An einem idyllischen Samstagnachmittag saß Lukas ein Buch lesend im Garten, etwas, das er in der letzten Zeit sträflichst vernachlässigt hatte. Doch der neue Job in der Anwaltskanzlei, das neue Haus und die Geburt des Sohnes vor Monaten ließen ihm kaum Zeit dafür seiner Liebe für Kultur und Literatur ordentlich nachzugehen. Es schien ihm erstaunlich, fast schon erschreckend, wie schnell man geliebtes aufgibt. Doch war das nicht immer so wenn man erwachsen wird, Erfolg im Beruf haben will und eine Familie? Andere machen, das doch auch so, oder etwa nicht?
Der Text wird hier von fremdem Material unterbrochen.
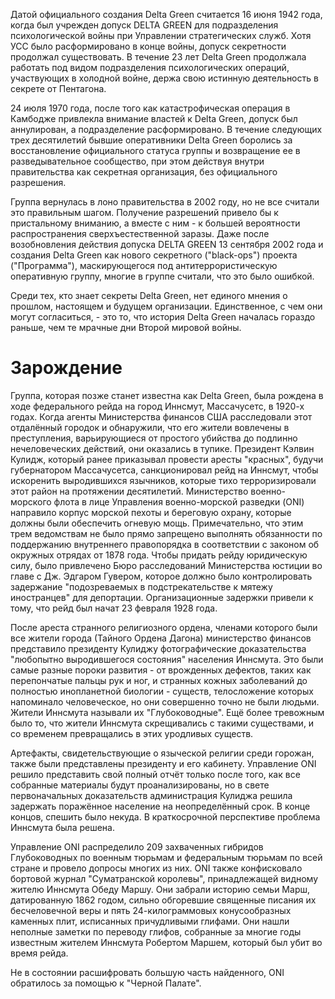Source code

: Датой официального создания Delta Green считается 16 июня 1942 года, когда был учрежден допуск DELTA GREEN для подразделения психологической войны при Управлении стратегических служб. Хотя УСС было расформировано в конце войны, допуск секретности продолжал существовать. В течение 23 лет Delta Green продолжала работать под видом подразделения психологических операций, участвующих в холодной войне, держа свою истинную деятельность в секрете от Пентагона. 

24 июля 1970 года, после того как катастрофическая операция в Камбодже привлекла внимание властей к Delta Green, допуск был аннулирован, а подразделение расформировано. В течение следующих трех десятилетий бывшие оперативники Delta Green боролись за восстановление официального статуса группы и возвращение ее в разведывательное сообщество, при этом действуя внутри правительства как секретная организация, без официального разрешения.

Группа вернулась в лоно правительства в 2002 году, но не все считали это правильным шагом. Получение разрешений привело бы к пристальному вниманию, а вместе с ним - к большей вероятности распространения сверхъестественной заразы. Даже после возобновления действия допуска DELTA GREEN 13 сентября 2002 года и создания Delta Green как нового секретного ("black-ops") проекта ("Программа"), маскирующегося под антитеррористическую оперативную группу, многие в группе считали, что это было ошибкой.

Среди тех, кто знает секреты Delta Green, нет единого мнения о прошлом, настоящем и будущем организации. Единственное, с чем они могут согласиться, - это то, что история Delta Green началась гораздо раньше, чем те мрачные дни Второй мировой войны.

# Зарождение

Группа, которая позже станет известна как Delta Green, была рождена в ходе федерального рейда на город Иннсмут, Массачусетс, в 1920-х годах. Когда агенты Министерства финансов США расследовали этот отдалённый городок и обнаружили, что его жители вовлечены в преступления, варьирующиеся от простого убийства до подлинно нечеловеческих действий, они оказались в тупике. Президент Кэлвин Кулидж, который ранее приказывал провести аресты "красных", будучи губернатором Массачусетса, санкционировал рейд на Иннсмут, чтобы искоренить выродившихся язычников, которые тихо терроризировали этот район на протяжении десятилетий. Министерство военно-морского флота в лице Управления военно-морской разведки (ONI) направило корпус морской пехоты и береговую охрану, которые должны были обеспечить огневую мощь. Примечательно, что этим трем ведомствам не было прямо запрещено выполнять обязанности по поддержанию внутреннего правопорядка в соответствии с законом об окружных отрядах от 1878 года. Чтобы придать рейду юридическую силу, было привлечено Бюро расследований Министерства юстиции во главе с Дж. Эдгаром Гувером, которое должно было контролировать задержание "подозреваемых в подстрекательстве к мятежу иностранцев" для депортации. Организационные задержки привели к тому, что рейд был начат 23 февраля 1928 года.

После ареста странного религиозного ордена, членами которого были все жители города (Тайного Ордена Дагона) министерство финансов представило президенту Кулиджу фотографические доказательства "любопытно выродившегося состояния" населения Иннсмута. Это были самые разные пороки развития - от врожденных дефектов, таких как перепончатые пальцы рук и ног, и странных кожных заболеваний до полностью инопланетной биологии - существ, телосложение которых напоминало человеческое, но они совершенно точно не были людьми. Жители Иннсмута называли их "Глубоководные". Ещё более тревожным было то, что жители Иннсмута скрещивались с такими существами, и со временем превращались в этих уродливых существ.

Артефакты, свидетельствующие о языческой религии среди горожан, также были представлены президенту и его кабинету. Управление ONI решило представить свой полный отчёт только после того, как все собранные материалы будут проанализированы, но в свете первоначальных доказательств администрация Кулиджа решила задержать поражённое население на неопределённый срок. В конце концов, спешить было некуда. В краткосрочной перспективе проблема Иннсмута была решена.

Управление ONI распределило 209 захваченных гибридов Глубоководных по военным тюрьмам и федеральным тюрьмам по всей стране и провело допросы многих из них. ONI также конфисковало бортовой журнал "Суматранской королевы", принадлежащей видному жителю Иннсмута Обеду Маршу. Они забрали историю семьи Марш, датированную 1862 годом, сильно обгоревшие священные писания их бесчеловечной веры и пять 24-килограммовых конусообразных каменных плит, исписанных причудливыми глифами. Они нашли неполные заметки по переводу глифов, собранные за многие годы известным жителем Иннсмута Робертом Маршем, который был убит во время рейда.

Не в состоянии расшифровать большую часть найденного, ONI обратилось за помощью к "Черной Палате".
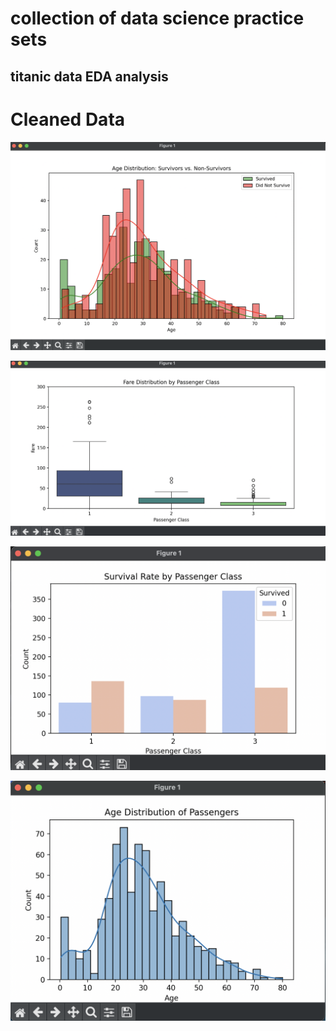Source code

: # collection of data science practice sets 

## titanic data EDA analysis 

# Cleaned Data
![data1](part1/data1.png)

![data2](part1/data2.png)

![data3](part1/data3.png)

![data4](part1/data4.png)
Manchmal erwischte Lukas sich schon dabei, alles zu hinterfragen, die Schulden und die ganzen Verpflichtungen im Job, die erfüllt werden mussten, um diese Abzubezahlen. Vor allem sein Mangel an Ellenbogentechnik, so fürchtete er, könnte ihm das Erreichen seiner Träume möglicherweise massiv erschweren. Dies machte ihm in letzter Zeit vermehrt Sorge. Geredet hatte er bisher auch noch mit niemandem darüber, denn Sabine, seine Frau und Lukas sollten von seiner Sinnkrise nicht allzu viel mitbekommen.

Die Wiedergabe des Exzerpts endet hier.